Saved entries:
=====

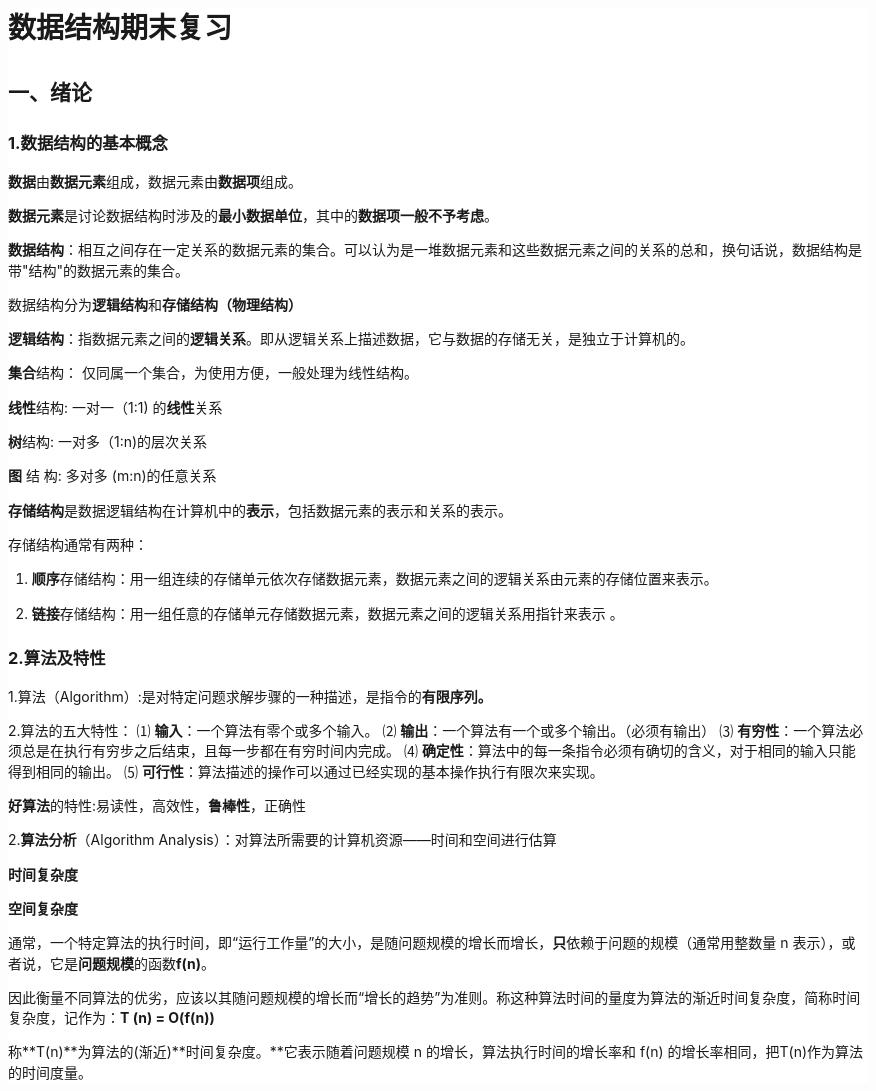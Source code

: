 # 数据结构期末复习

## 一、绪论

### 1.数据结构的基本概念

**数据**由**数据元素**组成，数据元素由**数据项**组成。

**数据元素**是讨论数据结构时涉及的**最小数据单位**，其中的**数据项一般不予考虑**。



**数据结构**：相互之间存在一定关系的数据元素的集合。可以认为是一堆数据元素和这些数据元素之间的关系的总和，换句话说，数据结构是带"结构"的数据元素的集合。

数据结构分为**逻辑结构**和**存储结构（物理结构）**

**逻辑结构**：指数据元素之间的**逻辑关系**。即从逻辑关系上描述数据，它与数据的存储无关，是独立于计算机的。

**集合**结构： 仅同属一个集合，为使用方便，一般处理为线性结构。

**线性**结构:    一对一（1:1) 的**线性**关系

**树**结构:    一对多（1:n)的层次关系

**图** 结 构:   多对多  (m:n)的任意关系



**存储结构**是数据逻辑结构在计算机中的**表示**，包括数据元素的表示和关系的表示。

存储结构通常有两种：

1. **顺序**存储结构：用一组连续的存储单元依次存储数据元素，数据元素之间的逻辑关系由元素的存储位置来表示。

2. **链接**存储结构：用一组任意的存储单元存储数据元素，数据元素之间的逻辑关系用指针来表示 。

### 2.算法及特性

1.算法（Algorithm）:是对特定问题求解步骤的一种描述，是指令的**有限序列。**

2.算法的五大特性：
⑴ **输入**：一个算法有零个或多个输入。
⑵ **输出**：一个算法有一个或多个输出。（必须有输出）
⑶ **有穷性**：一个算法必须总是在执行有穷步之后结束，且每一步都在有穷时间内完成。
⑷ **确定性**：算法中的每一条指令必须有确切的含义，对于相同的输入只能得到相同的输出。
⑸ **可行性**：算法描述的操作可以通过已经实现的基本操作执行有限次来实现。

**好算法**的特性:易读性，高效性，**鲁棒性**，正确性

2.**算法分析**（Algorithm Analysis）：对算法所需要的计算机资源——时间和空间进行估算     

**时间复杂度**

**空间复杂度**

通常，一个特定算法的执行时间，即“运行工作量”的大小，是随问题规模的增长而增长，**只**依赖于问题的规模（通常用整数量 n 表示），或者说，它是**问题规模**的函数**f(n)**。

因此衡量不同算法的优劣，应该以其随问题规模的增长而“增长的趋势”为准则。称这种算法时间的量度为算法的渐近时间复杂度，简称时间复杂度，记作为：**T (n) = O(f(n))**

称**T(n)**为算法的(渐近)**时间复杂度。**它表示随着问题规模 n 的增长，算法执行时间的增长率和 f(n) 的增长率相同，把T(n)作为算法的时间度量。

=====

Task goal:
Print the records above word for word, omitting any picture they contain.

Completed exercise:
Source code

: # 数据结构期末复习

## 一、绪论

### 1.数据结构的基本概念

**数据**由**数据元素**组成，数据元素由**数据项**组成。

**数据元素**是讨论数据结构时涉及的**最小数据单位**，其中的**数据项一般不予考虑**。



**数据结构**：相互之间存在一定关系的数据元素的集合。可以认为是一堆数据元素和这些数据元素之间的关系的总和，换句话说，数据结构是带"结构"的数据元素的集合。

数据结构分为**逻辑结构**和**存储结构（物理结构）**

**逻辑结构**：指数据元素之间的**逻辑关系**。即从逻辑关系上描述数据，它与数据的存储无关，是独立于计算机的。

**集合**结构： 仅同属一个集合，为使用方便，一般处理为线性结构。

**线性**结构:    一对一（1:1) 的**线性**关系

**树**结构:    一对多（1:n)的层次关系

**图** 结 构:   多对多  (m:n)的任意关系



**存储结构**是数据逻辑结构在计算机中的**表示**，包括数据元素的表示和关系的表示。

存储结构通常有两种：

1. **顺序**存储结构：用一组连续的存储单元依次存储数据元素，数据元素之间的逻辑关系由元素的存储位置来表示。

2. **链接**存储结构：用一组任意的存储单元存储数据元素，数据元素之间的逻辑关系用指针来表示 。

### 2.算法及特性

1.算法（Algorithm）:是对特定问题求解步骤的一种描述，是指令的**有限序列。**

2.算法的五大特性：
⑴ **输入**：一个算法有零个或多个输入。
⑵ **输出**：一个算法有一个或多个输出。（必须有输出）
⑶ **有穷性**：一个算法必须总是在执行有穷步之后结束，且每一步都在有穷时间内完成。
⑷ **确定性**：算法中的每一条指令必须有确切的含义，对于相同的输入只能得到相同的输出。
⑸ **可行性**：算法描述的操作可以通过已经实现的基本操作执行有限次来实现。

**好算法**的特性:易读性，高效性，**鲁棒性**，正确性

2.**算法分析**（Algorithm Analysis）：对算法所需要的计算机资源——时间和空间进行估算     

**时间复杂度**

**空间复杂度**

通常，一个特定算法的执行时间，即“运行工作量”的大小，是随问题规模的增长而增长，**只**依赖于问题的规模（通常用整数量 n 表示），或者说，它是**问题规模**的函数**f(n)**。

因此衡量不同算法的优劣，应该以其随问题规模的增长而“增长的趋势”为准则。称这种算法时间的量度为算法的渐近时间复杂度，简称时间复杂度，记作为：**T (n) = O(f(n))**

称**T(n)**为算法的(渐近)**时间复杂度。**它表示随着问题规模 n 的增长，算法执行时间的增长率和 f(n) 的增长率相同，把T(n)作为算法的时间度量。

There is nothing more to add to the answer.